Life & Art of Physics

Friday 3rd March 2017
Laws of life explored

You  may have considered earthly life dawning in a sort of primordial, biochemical soup, or you’ve updated this to consider the smoky, sulfurous hydrothermal vents as auspicious locales, rich with energy and chemicals for forging organic life. But have you pondered that physics governs how life forms, then perpetuates and adapts? 
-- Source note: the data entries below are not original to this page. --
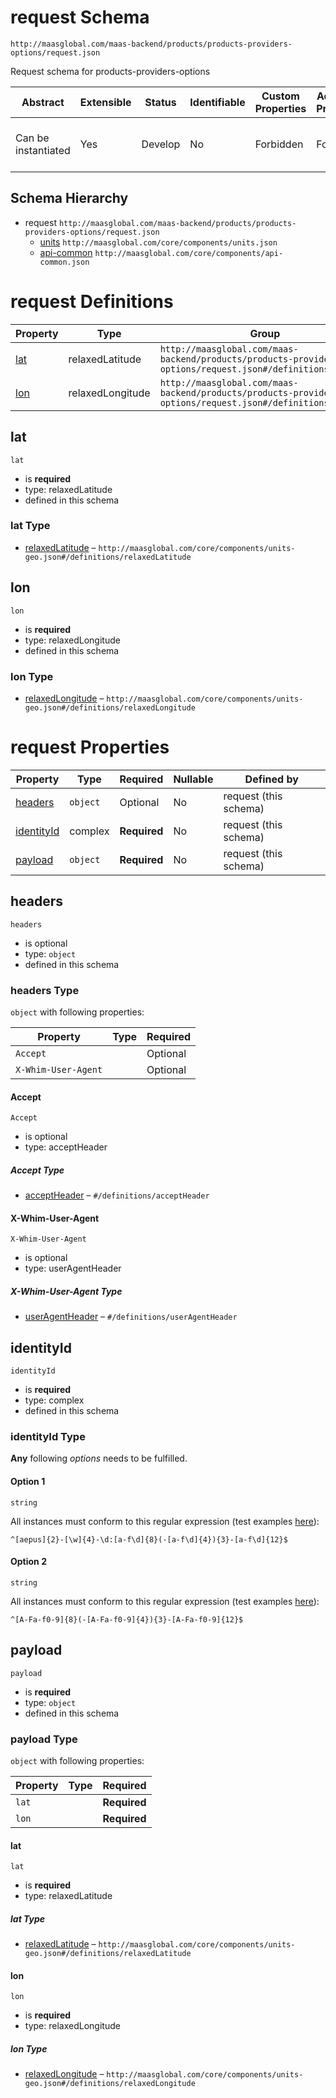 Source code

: # request Schema

```
http://maasglobal.com/maas-backend/products/products-providers-options/request.json
```

Request schema for products-providers-options

| Abstract            | Extensible | Status  | Identifiable | Custom Properties | Additional Properties | Defined In                                                                    |
| ------------------- | ---------- | ------- | ------------ | ----------------- | --------------------- | ----------------------------------------------------------------------------- |
| Can be instantiated | Yes        | Develop | No           | Forbidden         | Forbidden             | [maas-backend/products/products-providers-options/request.json](request.json) |

## Schema Hierarchy

- request `http://maasglobal.com/maas-backend/products/products-providers-options/request.json`
  - [units](../../../core/components/units.md) `http://maasglobal.com/core/components/units.json`
  - [api-common](../../../core/components/api-common.md) `http://maasglobal.com/core/components/api-common.json`

# request Definitions

| Property    | Type             | Group                                                                                                      |
| ----------- | ---------------- | ---------------------------------------------------------------------------------------------------------- |
| [lat](#lat) | relaxedLatitude  | `http://maasglobal.com/maas-backend/products/products-providers-options/request.json#/definitions/payload` |
| [lon](#lon) | relaxedLongitude | `http://maasglobal.com/maas-backend/products/products-providers-options/request.json#/definitions/payload` |

## lat

`lat`

- is **required**
- type: relaxedLatitude
- defined in this schema

### lat Type

- [relaxedLatitude](units-geo.md) – `http://maasglobal.com/core/components/units-geo.json#/definitions/relaxedLatitude`

## lon

`lon`

- is **required**
- type: relaxedLongitude
- defined in this schema

### lon Type

- [relaxedLongitude](units-geo.md) –
  `http://maasglobal.com/core/components/units-geo.json#/definitions/relaxedLongitude`

# request Properties

| Property                  | Type     | Required     | Nullable | Defined by            |
| ------------------------- | -------- | ------------ | -------- | --------------------- |
| [headers](#headers)       | `object` | Optional     | No       | request (this schema) |
| [identityId](#identityid) | complex  | **Required** | No       | request (this schema) |
| [payload](#payload)       | `object` | **Required** | No       | request (this schema) |

## headers

`headers`

- is optional
- type: `object`
- defined in this schema

### headers Type

`object` with following properties:

| Property            | Type | Required |
| ------------------- | ---- | -------- |
| `Accept`            |      | Optional |
| `X-Whim-User-Agent` |      | Optional |

#### Accept

`Accept`

- is optional
- type: acceptHeader

##### Accept Type

- [acceptHeader](api-common.md) – `#/definitions/acceptHeader`

#### X-Whim-User-Agent

`X-Whim-User-Agent`

- is optional
- type: userAgentHeader

##### X-Whim-User-Agent Type

- [userAgentHeader](api-common.md) – `#/definitions/userAgentHeader`

## identityId

`identityId`

- is **required**
- type: complex
- defined in this schema

### identityId Type

**Any** following _options_ needs to be fulfilled.

#### Option 1

`string`

All instances must conform to this regular expression (test examples
[here](<https://regexr.com/?expression=%5E%5Baepus%5D%7B2%7D-%5B%5Cw%5D%7B4%7D-%5Cd%3A%5Ba-f%5Cd%5D%7B8%7D(-%5Ba-f%5Cd%5D%7B4%7D)%7B3%7D-%5Ba-f%5Cd%5D%7B12%7D%24>)):

```regex
^[aepus]{2}-[\w]{4}-\d:[a-f\d]{8}(-[a-f\d]{4}){3}-[a-f\d]{12}$
```

#### Option 2

`string`

All instances must conform to this regular expression (test examples
[here](<https://regexr.com/?expression=%5E%5BA-Fa-f0-9%5D%7B8%7D(-%5BA-Fa-f0-9%5D%7B4%7D)%7B3%7D-%5BA-Fa-f0-9%5D%7B12%7D%24>)):

```regex
^[A-Fa-f0-9]{8}(-[A-Fa-f0-9]{4}){3}-[A-Fa-f0-9]{12}$
```

## payload

`payload`

- is **required**
- type: `object`
- defined in this schema

### payload Type

`object` with following properties:

| Property | Type | Required     |
| -------- | ---- | ------------ |
| `lat`    |      | **Required** |
| `lon`    |      | **Required** |

#### lat

`lat`

- is **required**
- type: relaxedLatitude

##### lat Type

- [relaxedLatitude](units-geo.md) – `http://maasglobal.com/core/components/units-geo.json#/definitions/relaxedLatitude`

#### lon

`lon`

- is **required**
- type: relaxedLongitude

##### lon Type

- [relaxedLongitude](units-geo.md) –
  `http://maasglobal.com/core/components/units-geo.json#/definitions/relaxedLongitude`
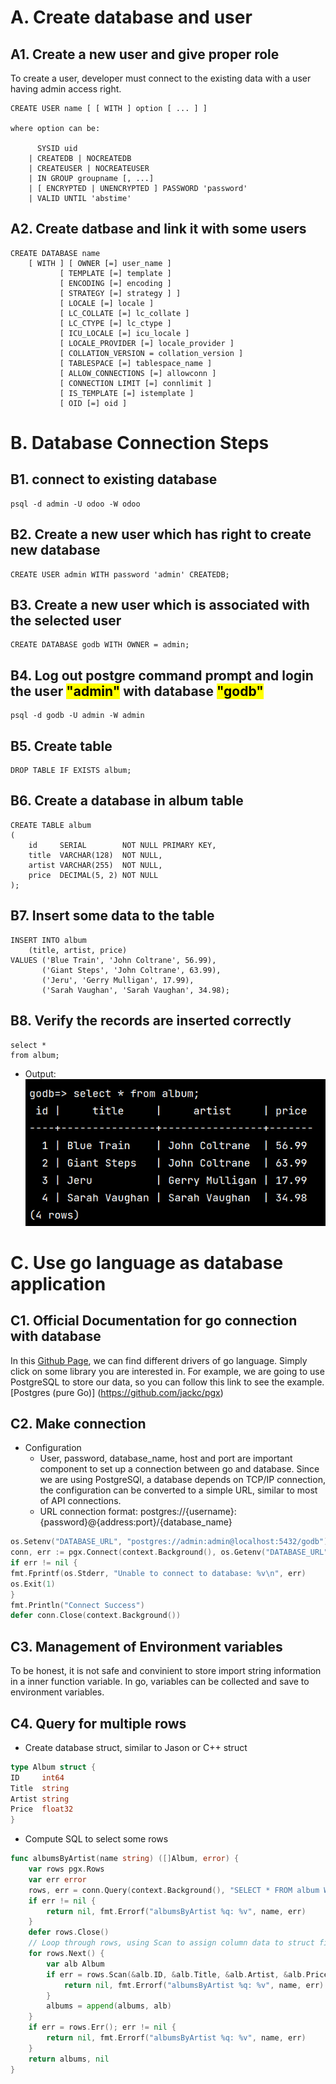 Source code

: # A. Create database and user

## A1. Create a new user and give proper role

To create a user, developer must connect to the existing data with a user having admin access right.

```text
CREATE USER name [ [ WITH ] option [ ... ] ]

where option can be:
    
      SYSID uid 
    | CREATEDB | NOCREATEDB
    | CREATEUSER | NOCREATEUSER
    | IN GROUP groupname [, ...]
    | [ ENCRYPTED | UNENCRYPTED ] PASSWORD 'password'
    | VALID UNTIL 'abstime' 
```

## A2. Create datbase and link it with some users

```text 
CREATE DATABASE name
    [ WITH ] [ OWNER [=] user_name ]
           [ TEMPLATE [=] template ]
           [ ENCODING [=] encoding ]
           [ STRATEGY [=] strategy ] ]
           [ LOCALE [=] locale ]
           [ LC_COLLATE [=] lc_collate ]
           [ LC_CTYPE [=] lc_ctype ]
           [ ICU_LOCALE [=] icu_locale ]
           [ LOCALE_PROVIDER [=] locale_provider ]
           [ COLLATION_VERSION = collation_version ]
           [ TABLESPACE [=] tablespace_name ]
           [ ALLOW_CONNECTIONS [=] allowconn ]
           [ CONNECTION LIMIT [=] connlimit ]
           [ IS_TEMPLATE [=] istemplate ]
           [ OID [=] oid ]
```

# B. Database Connection Steps

## B1. connect to existing database

```shell
psql -d admin -U odoo -W odoo
```

## B2. Create a new user which has right to create new database

```postgresql
CREATE USER admin WITH password 'admin' CREATEDB;
```

## B3. Create a new user which is associated with the selected user

```postgresql
CREATE DATABASE godb WITH OWNER = admin;
```

## B4. Log out postgre command prompt and login the user <mark>"admin"</mark> with database <mark>"godb"</mark>

```shell
psql -d godb -U admin -W admin
```

## B5. Create table

```postgresql
DROP TABLE IF EXISTS album;
```

## B6. Create a database in album table

```postgresql
CREATE TABLE album
(
    id     SERIAL        NOT NULL PRIMARY KEY,
    title  VARCHAR(128)  NOT NULL,
    artist VARCHAR(255)  NOT NULL,
    price  DECIMAL(5, 2) NOT NULL
);
```

## B7. Insert some data to the table

```postgresql
INSERT INTO album
    (title, artist, price)
VALUES ('Blue Train', 'John Coltrane', 56.99),
       ('Giant Steps', 'John Coltrane', 63.99),
       ('Jeru', 'Gerry Mulligan', 17.99),
       ('Sarah Vaughan', 'Sarah Vaughan', 34.98);
```

## B8. Verify the records are inserted correctly

```postgresql
select *
from album;
```

- Output:
  ![img.png](img.png)

# C. Use go language as database application

## C1. Official Documentation for go connection with database

In this [Github Page](https://github.com/golang/go/wiki/SQLDrivers), we can find different drivers of go language.
Simply click on some library you are interested in. For
example, we are going to use PostgreSQL to store our data, so you can follow this link to see the
example. [Postgres (pure Go)] (https://github.com/jackc/pgx)

## C2. Make connection

- Configuration
    - User, password, database_name, host and port are important component to set up a connection between go and
      database. Since we are using PostgreSQl, a database depends on TCP/IP connection, the configuration can be
      converted to a simple URL, similar to most of API connections.
    - URL connection format: postgres://{username}:{password}@{address:port}/{database_name}

```go
os.Setenv("DATABASE_URL", "postgres://admin:admin@localhost:5432/godb")
conn, err := pgx.Connect(context.Background(), os.Getenv("DATABASE_URL"))
if err != nil {
fmt.Fprintf(os.Stderr, "Unable to connect to database: %v\n", err)
os.Exit(1)
}
fmt.Println("Connect Success")
defer conn.Close(context.Background())
```

## C3. Management of Environment variables

To be honest, it is not safe and convinient to store import string information in a inner function variable.
In go, variables can be collected and save to environment variables.

## C4. Query for multiple rows

- Create database struct, similar to Jason or C++ struct

```go
type Album struct {
ID     int64
Title  string
Artist string
Price  float32
}
```

- Compute SQL to select some rows
```go
func albumsByArtist(name string) ([]Album, error) {
	var rows pgx.Rows
	var err error
	rows, err = conn.Query(context.Background(), "SELECT * FROM album WHERE artist = $1", name)
	if err != nil {
		return nil, fmt.Errorf("albumsByArtist %q: %v", name, err)
	}
	defer rows.Close()
	// Loop through rows, using Scan to assign column data to struct fields.
	for rows.Next() {
		var alb Album
		if err = rows.Scan(&alb.ID, &alb.Title, &alb.Artist, &alb.Price); err != nil {
			return nil, fmt.Errorf("albumsByArtist %q: %v", name, err)
		}
		albums = append(albums, alb)
	}
	if err = rows.Err(); err != nil {
		return nil, fmt.Errorf("albumsByArtist %q: %v", name, err)
	}
	return albums, nil
}
```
“The laws of life,” a feature article in the March issue of Physics Today is a stimulating exploration of how fundamental and universal principles of physics shape life and its success. In addition, an extraordinary tribute to the life of Mildred "Millie" Dresselhaus the renowned MIT physicist celebrated for her discoveries of the physics and chemistry of carbon, appears on the magazine’s website. Dresselhaus died last week, and the online tribute contains comments by many of her colleagues and former students expressing appreciation for her inspiring impact on their lives. The Physics Today online tribute includes a link to the recent GE commercial that honours (right) Dresselhaus’ achievements and example. Both articles are available for free from Physics Today, devoted to physics and the physical sciences community. 

Physics of Biology 

In “The laws of life,” astrobiologist Charles Cockell, of the University of Edinburgh in Scotland, takes readers on a contemplative journey along the path physics lays down for biology. Starting off (relatively) big, Cockell discusses the question of why animals don’t have wheels, laying down the parameters that would disfavor these circular extensions of the body. First, wheels can surmount objects no larger than their radius, thereby making a poor showing in comparison to legs. That doesn’t mean that advanced technologists like humans are the only ones who seek the wheel; Cockell points out that on flat, dry plains, dung beetles make part of their living by shaping and rolling balls of dung. 

Cockell also finds broad illumination by going into the physics of the miniature and, for example, looks at why carbon stupendously outclasses silicon as a potential life keystone. He grants that contingencies may have a role in the evolution of life, but argues that physics will tightly constrain the outcome of any evolutionary experiment.